_WORK TO COMPLETE_
Copy out each line below in which the string "into" appears.

[Opening SUPPLIED DATA section]

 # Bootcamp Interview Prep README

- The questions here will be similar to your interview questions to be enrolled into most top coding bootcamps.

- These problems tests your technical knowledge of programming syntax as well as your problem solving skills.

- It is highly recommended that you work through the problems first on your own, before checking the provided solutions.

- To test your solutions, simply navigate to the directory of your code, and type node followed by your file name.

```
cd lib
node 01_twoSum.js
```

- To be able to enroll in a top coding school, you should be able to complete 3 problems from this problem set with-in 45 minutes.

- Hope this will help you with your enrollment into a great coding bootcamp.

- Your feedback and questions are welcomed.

[Closing SUPPLIED DATA section]

_RESULT OF THE EXERCISE_
- The questions here will be similar to your interview questions to be enrolled into most top coding bootcamps.
- Hope this will help you with your enrollment into a great coding bootcamp.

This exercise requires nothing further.